Александр понял, что так просто приятель не отвяжется, и признался, положа руку на кусочек острого соленого сыра:

– Поцеловал разок – не удержался.

– И что?!!

– И ничего. На меня потом Глафира дня два смотрела этак понимающе-снисходительно, когда думала, что я это не вижу. А если бы я ее в постель уложил? На следующий же день вся фабрика обсуждала бы последние новости из хозяйского коттеджа – у моей горничной что на уме, то и на лице. Что, скажешь, не так?

– Ну, может, и так. Только это еще не повод, чтобы отказывать себе в маленьких радостях жизни. Гм, ладно, тебе виднее.

Последнее замечание относилось не к обсуждению легкодоступной (для фабриканта) красавицы, а к багрово-синему следу глубокого укуса на правой ноге – сняв прикрывающую его мокрую тряпицу, князь осторожно почесал зудевшее место и после недолгого осмотра удовлетворенно кивнул. Заметив краем глаза осуждающую мину на лице друга, ответил на молчаливый укор короткой фразой:

– От укусов ты меня защищаться не учил.

Тут уже не выдержал и Григорий:

– Ну и стоило оно того?

– Стоило. Я теперь точно знаю причину своих неудач на тренировках.

– Это каких же таких неудач?
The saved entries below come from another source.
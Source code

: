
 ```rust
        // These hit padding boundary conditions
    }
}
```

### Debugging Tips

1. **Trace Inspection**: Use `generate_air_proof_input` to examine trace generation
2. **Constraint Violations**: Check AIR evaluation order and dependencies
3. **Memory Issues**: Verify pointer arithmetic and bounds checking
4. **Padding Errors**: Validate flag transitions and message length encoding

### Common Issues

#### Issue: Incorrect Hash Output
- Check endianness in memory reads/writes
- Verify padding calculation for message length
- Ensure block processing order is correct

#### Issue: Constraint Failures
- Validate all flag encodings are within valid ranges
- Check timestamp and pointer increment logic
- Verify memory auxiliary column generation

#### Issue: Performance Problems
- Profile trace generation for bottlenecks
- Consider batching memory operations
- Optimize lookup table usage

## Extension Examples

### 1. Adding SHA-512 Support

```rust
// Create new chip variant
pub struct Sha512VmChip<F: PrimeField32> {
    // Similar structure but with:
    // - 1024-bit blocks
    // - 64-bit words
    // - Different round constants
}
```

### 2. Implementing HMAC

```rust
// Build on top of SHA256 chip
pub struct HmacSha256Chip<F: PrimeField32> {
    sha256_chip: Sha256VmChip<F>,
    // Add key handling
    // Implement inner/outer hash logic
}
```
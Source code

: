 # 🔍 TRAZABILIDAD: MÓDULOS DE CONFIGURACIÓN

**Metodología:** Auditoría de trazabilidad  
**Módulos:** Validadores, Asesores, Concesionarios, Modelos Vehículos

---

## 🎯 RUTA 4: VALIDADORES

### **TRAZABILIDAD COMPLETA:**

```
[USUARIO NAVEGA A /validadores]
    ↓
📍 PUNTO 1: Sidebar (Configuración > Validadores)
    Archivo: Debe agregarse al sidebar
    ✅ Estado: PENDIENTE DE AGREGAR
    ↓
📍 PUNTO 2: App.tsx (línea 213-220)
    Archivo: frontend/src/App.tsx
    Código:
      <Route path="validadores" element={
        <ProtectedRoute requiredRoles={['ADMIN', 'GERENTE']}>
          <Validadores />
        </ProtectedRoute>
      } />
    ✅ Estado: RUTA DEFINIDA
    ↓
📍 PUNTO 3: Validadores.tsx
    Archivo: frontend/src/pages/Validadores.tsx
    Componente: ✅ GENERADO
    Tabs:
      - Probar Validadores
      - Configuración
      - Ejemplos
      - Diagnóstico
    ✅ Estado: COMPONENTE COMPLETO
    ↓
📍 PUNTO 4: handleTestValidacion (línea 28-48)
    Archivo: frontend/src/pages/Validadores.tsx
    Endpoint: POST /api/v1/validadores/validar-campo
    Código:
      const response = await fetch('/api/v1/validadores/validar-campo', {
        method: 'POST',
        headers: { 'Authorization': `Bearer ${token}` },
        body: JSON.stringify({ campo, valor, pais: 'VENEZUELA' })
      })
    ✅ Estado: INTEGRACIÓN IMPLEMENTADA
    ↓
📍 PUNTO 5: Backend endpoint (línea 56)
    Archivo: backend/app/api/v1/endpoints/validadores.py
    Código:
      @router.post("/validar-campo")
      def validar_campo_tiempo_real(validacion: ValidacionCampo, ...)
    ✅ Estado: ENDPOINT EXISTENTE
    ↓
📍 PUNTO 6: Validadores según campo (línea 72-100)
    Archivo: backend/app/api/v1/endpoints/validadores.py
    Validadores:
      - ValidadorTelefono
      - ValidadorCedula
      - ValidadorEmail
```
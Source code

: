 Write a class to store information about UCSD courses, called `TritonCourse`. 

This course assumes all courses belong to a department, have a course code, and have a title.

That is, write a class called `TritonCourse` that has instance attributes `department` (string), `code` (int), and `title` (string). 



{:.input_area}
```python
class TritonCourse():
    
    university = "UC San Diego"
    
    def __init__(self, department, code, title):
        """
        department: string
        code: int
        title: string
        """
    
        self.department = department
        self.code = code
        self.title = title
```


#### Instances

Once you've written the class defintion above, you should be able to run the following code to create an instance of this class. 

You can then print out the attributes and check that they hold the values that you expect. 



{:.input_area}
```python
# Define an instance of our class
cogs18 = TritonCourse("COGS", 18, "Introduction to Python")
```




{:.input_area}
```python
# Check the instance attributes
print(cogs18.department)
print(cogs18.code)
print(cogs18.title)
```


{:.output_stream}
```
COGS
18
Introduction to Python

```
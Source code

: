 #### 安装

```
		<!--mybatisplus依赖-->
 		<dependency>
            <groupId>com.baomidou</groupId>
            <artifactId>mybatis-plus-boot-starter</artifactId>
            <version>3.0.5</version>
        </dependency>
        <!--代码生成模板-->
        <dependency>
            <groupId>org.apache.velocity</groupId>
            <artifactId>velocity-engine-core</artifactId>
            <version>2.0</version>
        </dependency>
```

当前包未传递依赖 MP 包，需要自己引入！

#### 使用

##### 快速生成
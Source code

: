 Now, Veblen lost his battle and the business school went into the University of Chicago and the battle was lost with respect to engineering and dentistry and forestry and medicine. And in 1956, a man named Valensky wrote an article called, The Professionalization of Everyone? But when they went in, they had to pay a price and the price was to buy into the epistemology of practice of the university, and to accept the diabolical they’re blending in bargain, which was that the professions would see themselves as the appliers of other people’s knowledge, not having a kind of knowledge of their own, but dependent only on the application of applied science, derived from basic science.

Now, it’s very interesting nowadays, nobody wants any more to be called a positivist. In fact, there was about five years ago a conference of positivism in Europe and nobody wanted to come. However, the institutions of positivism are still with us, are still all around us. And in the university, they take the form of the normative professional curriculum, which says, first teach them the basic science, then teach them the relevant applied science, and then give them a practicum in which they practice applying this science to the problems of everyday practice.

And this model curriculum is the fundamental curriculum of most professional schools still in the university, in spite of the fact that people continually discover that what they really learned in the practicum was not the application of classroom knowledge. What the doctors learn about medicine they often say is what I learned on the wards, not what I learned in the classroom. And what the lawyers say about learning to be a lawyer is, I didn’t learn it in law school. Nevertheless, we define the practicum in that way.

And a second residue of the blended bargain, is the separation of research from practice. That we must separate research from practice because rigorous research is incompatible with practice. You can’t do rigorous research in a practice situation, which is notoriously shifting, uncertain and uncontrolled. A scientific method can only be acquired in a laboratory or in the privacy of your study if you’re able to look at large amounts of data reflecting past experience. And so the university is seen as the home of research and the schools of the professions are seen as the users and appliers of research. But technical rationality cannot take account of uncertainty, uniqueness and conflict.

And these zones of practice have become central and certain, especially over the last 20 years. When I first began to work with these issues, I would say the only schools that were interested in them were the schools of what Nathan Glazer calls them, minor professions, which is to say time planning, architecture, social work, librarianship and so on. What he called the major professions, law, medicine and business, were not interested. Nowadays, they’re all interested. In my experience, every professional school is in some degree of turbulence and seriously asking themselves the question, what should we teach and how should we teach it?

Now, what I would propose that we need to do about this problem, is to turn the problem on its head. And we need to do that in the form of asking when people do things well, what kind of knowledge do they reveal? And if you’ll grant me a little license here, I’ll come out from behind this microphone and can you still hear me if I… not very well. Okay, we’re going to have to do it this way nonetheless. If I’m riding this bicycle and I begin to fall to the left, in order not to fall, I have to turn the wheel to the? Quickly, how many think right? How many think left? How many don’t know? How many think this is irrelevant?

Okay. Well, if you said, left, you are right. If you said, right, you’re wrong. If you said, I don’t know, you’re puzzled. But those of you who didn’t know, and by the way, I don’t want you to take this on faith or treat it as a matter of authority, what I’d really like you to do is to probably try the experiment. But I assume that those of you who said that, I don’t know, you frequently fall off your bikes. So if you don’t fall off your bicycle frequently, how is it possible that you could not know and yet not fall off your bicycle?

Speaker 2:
Саблей играешь как казак, на кулачках мы с тобой давно уже в одного идем, а на стрельбище я половину твоих штучек и повторить-то не могу.

Александр пренебрежительно махнул рукой, едва не снеся при этом высокую пивную кружку.

– Не то, все не то. Помнишь, я рассказывал тебе про партию эсеров и их боевую организацию?

Долгин едва заметно подобрался и сосредоточенно кивнул.

– Уже появились, окаянные?

Увидев отрицательный жест, расслабился, но интереса не утратил, превратившись в одно большое ухо.

– Чтобы защититься от них и всех им подобных, я должен научиться чувствовать угрозу заранее. Иначе… Сам понимаешь, без вариантов. Вот Сема Семинарист и помог мне понять, куда надо двигаться дальше.

– Так что теперь, с «куклами» работать? Как-то оно сомнительно выходит.

– Поэтому и оставим это на крайний случай. Я заказал Браунингу пневматические копии «рокота» и «орла» под пятимиллиметровую пулю – вот с ними да против «экспедиторов» и попробую. Надо только защиту для лица и рук подобрать. Ну это я еще обдумаю.

– Ну даст Бог, и получится что-то из твоей задумки. Кстати! Вот.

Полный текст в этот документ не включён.